Saturday, August 31, 2013

CAUVERY - We Are The Plague - Ep / Selbstgezapft



CAUVERY verkörpern alles, was eine moderne Deathcore Band so ausmacht. Schnelle, kurz gegriffene Riffs lösen Hardcoreriffs ab, die das Stakkato in einen typischen Kontrast zum melodiösen und recht schnittigen Geplänkel setzen. Beatdowns schlagen mit akustischen Tiefschlägen Kerben ins Trommelfell. Thrashige Anteile mit wirklich ausgezeichneter Girarrenarbeit wechseln mit Ausflügen ins´ Genre des technischen Death Metal. Dazu growlen und keifen sich 2 Frontstimmen im Wechsel oder Doppelpack aufgestaute Großstadthitze in die Fresse und röcheln sich den letzten Zipfel Geist aus dem Territorium hinter den Mandeln von den vernarbten Seelen. Die Drumarbeit kommt nicht zu kurz, versucht meist mit Erfolg auf der Höhe des Geschehens zu bleiben und der Bass ist Füllmaterial. Für eine so junge Band wie CAUVERY ist es auch nicht weiter schlimm, dass sie noch gewisse Abstimmungsprobleme und diverse unrunde Elemente zu bewältigen haben, dass manche Stellen ungewollt und unnötig chaotisch klingen. Darüber lässt es sich leicht hinweg sehen.

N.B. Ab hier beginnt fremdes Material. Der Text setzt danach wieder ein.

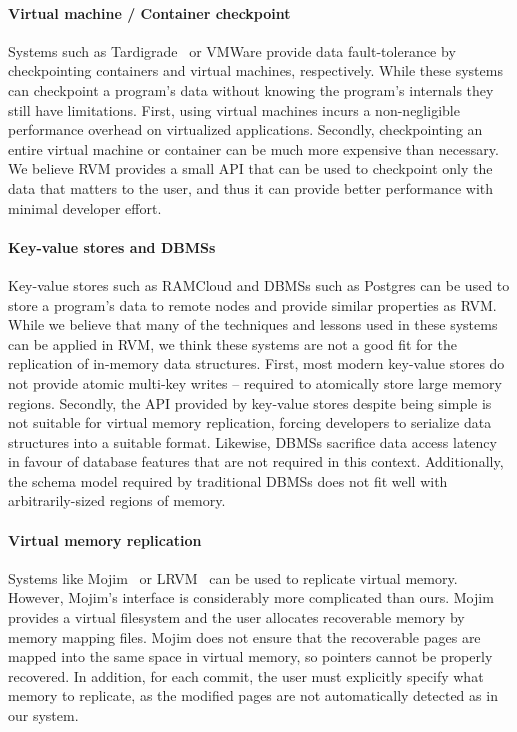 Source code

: \paragraph {\bf Virtual machine / Container checkpoint} Systems such as
Tardigrade~\cite{Tardigrade} or VMWare provide data fault-tolerance by
checkpointing containers and virtual machines, respectively.  While these
systems can checkpoint a program's data without knowing the program's internals
they still have limitations.  First, using virtual machines incurs a
non-negligible performance overhead on virtualized applications. Secondly,
checkpointing an entire virtual machine or container can be much more expensive
than necessary.  We believe RVM provides a small API that can be used to
checkpoint only the data that matters to the user, and thus it can provide
better performance with minimal developer effort.

\paragraph {\bf Key-value stores and DBMSs} Key-value stores such as RAMCloud
and DBMSs such as Postgres can be used to store a program's data to remote
nodes and provide similar properties as RVM. While we believe that many of the
techniques and lessons used in these systems can be applied in RVM, we think
these systems are not a good fit for the replication of in-memory data
structures.  First, most modern key-value stores do not provide atomic
multi-key writes -- required to atomically store large memory regions.
Secondly, the API provided by key-value stores despite being simple is not
suitable for virtual memory replication, forcing developers to serialize data
structures into a suitable format.  Likewise, DBMSs sacrifice data access
latency in favour of database features that are not required in this context.
Additionally, the schema model required by traditional DBMSs does not fit well
with arbitrarily-sized regions of memory.

\paragraph {\bf Virtual memory replication} Systems like Mojim~\cite{Mojim} or
LRVM~\cite{LRVM} can be used to replicate virtual memory. However, Mojim's
interface is considerably more complicated than ours. Mojim provides a virtual
filesystem and the user allocates recoverable memory by memory mapping files.
Mojim does not ensure that the recoverable pages are mapped into the same space
in virtual memory, so pointers cannot be properly recovered. In addition, for
each commit, the user must explicitly specify what memory to replicate, as the
modified pages are not automatically detected as in our system.

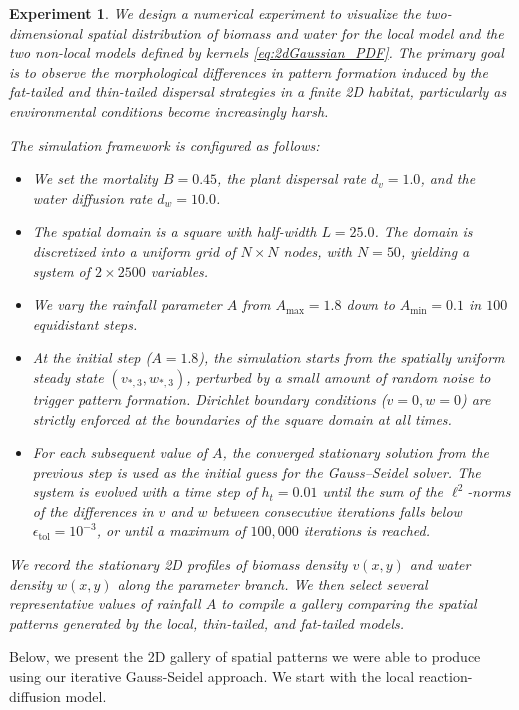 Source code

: \documentclass[11pt, a4paper]{article}
\theoremstyle{break}
\theoremstyle{break}
\theoremstyle{break}
\theoremstyle{break}
\theoremstyle{break}
\theoremstyle{break}
\theoremstyle{break}
\theoremstyle{break}
\theoremstyle{break}
\newtheorem{expe}{Experiment}[section]
\theoremstyle{break}
\begin{document}
\begin{expe}
    We design a numerical experiment to visualize the two-dimensional spatial distribution of biomass and water for the local model and the two non-local models defined by kernels \eqref{eq:2dGaussian_PDF}. The primary goal is to observe the morphological differences in pattern formation induced by the fat-tailed and thin-tailed dispersal strategies in a finite 2D habitat, particularly as environmental conditions become increasingly harsh.
    
    The simulation framework is configured as follows:
    \begin{itemize}
        \item We set the mortality $B = 0.45$, the plant dispersal rate $d_v = 1.0$, and the water diffusion rate $d_w = 10.0$.
        \item The spatial domain is a square with half-width $L = 25.0$. The domain is discretized into a uniform grid of $N \times N$ nodes, with $N = 50$, yielding a system of $2 \times 2500$ variables.
        \item We vary the rainfall parameter $A$ from $A_{\text{max}} = 1.8$ down to $A_{\text{min}} = 0.1$ in $100$ equidistant steps.
        \item At the initial step ($A = 1.8$), the simulation starts from the spatially uniform steady state $(v_{*,3}, w_{*,3})$, perturbed by a small amount of random noise to trigger pattern formation. Dirichlet boundary conditions ($v=0, w=0$) are strictly enforced at the boundaries of the square domain at all times.
        \item For each subsequent value of $A$, the converged stationary solution from the previous step is used as the initial guess for the Gauss--Seidel solver. The system is evolved with a time step of $h_t = 0.01$ until the sum of the $\ell^2$-norms of the differences in $v$ and $w$ between consecutive iterations falls below $\epsilon_{\text{tol}} = 10^{-3}$, or until a maximum of $100,000$ iterations is reached.
    \end{itemize}
    We record the stationary 2D profiles of biomass density $v(x,y)$ and water density $w(x,y)$ along the parameter branch. We then select several representative values of rainfall $A$ to compile a gallery comparing the spatial patterns generated by the local, thin-tailed, and fat-tailed models.
\end{expe}

Below, we present the 2D gallery of spatial patterns we were able to produce using our iterative Gauss-Seidel approach. We start with the local reaction-diffusion model.
\end{document}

Und schon wären wir fertig, haben einen durchschnittlichen, dem Wachstum zugewandten Vertreter seiner Art  kennen gelernt und wissen ein aufkeimendes Potential schon an der Schwelle zu schätzen. Wenn da nicht, ja wenn da nicht bereits 10 Jahre Musik im Backkatalog stehen würde. Zwar eine Dekade lang unter anderem Namen, aber immerhin. Ein Teil der Songs stammt noch aus der Endphase des Vorgängers. Wenn man nun die Lampe aus dieser Richtung strahlen lässt, dann sind einige Oberflächlichkeiten nicht mehr ganz so einfach vom Tisch zu wischen. Jedoch gelingt es, die Musik aktuell breiter zu fächern, zumindest habe ich den Eindruck, dass das alte Material unflexibler und einen Tick fantasieloser war. Dass sie auch heute stilistisch noch immer zwischen allen Stühlen hängen, mag daran liegen, dass eine Entscheidungsfindung bei so vielen favorisierten Musikrichtungen wohlüberlegt sein muss. Und ehe unwiderruflich die falsche Seite gewählt wird, ist es wahrscheinlich einfacher, sich die Rosinen aus der Elefantenkacke zu popeln und was Zuckersüßes nach eigenem Geschmack zu backen.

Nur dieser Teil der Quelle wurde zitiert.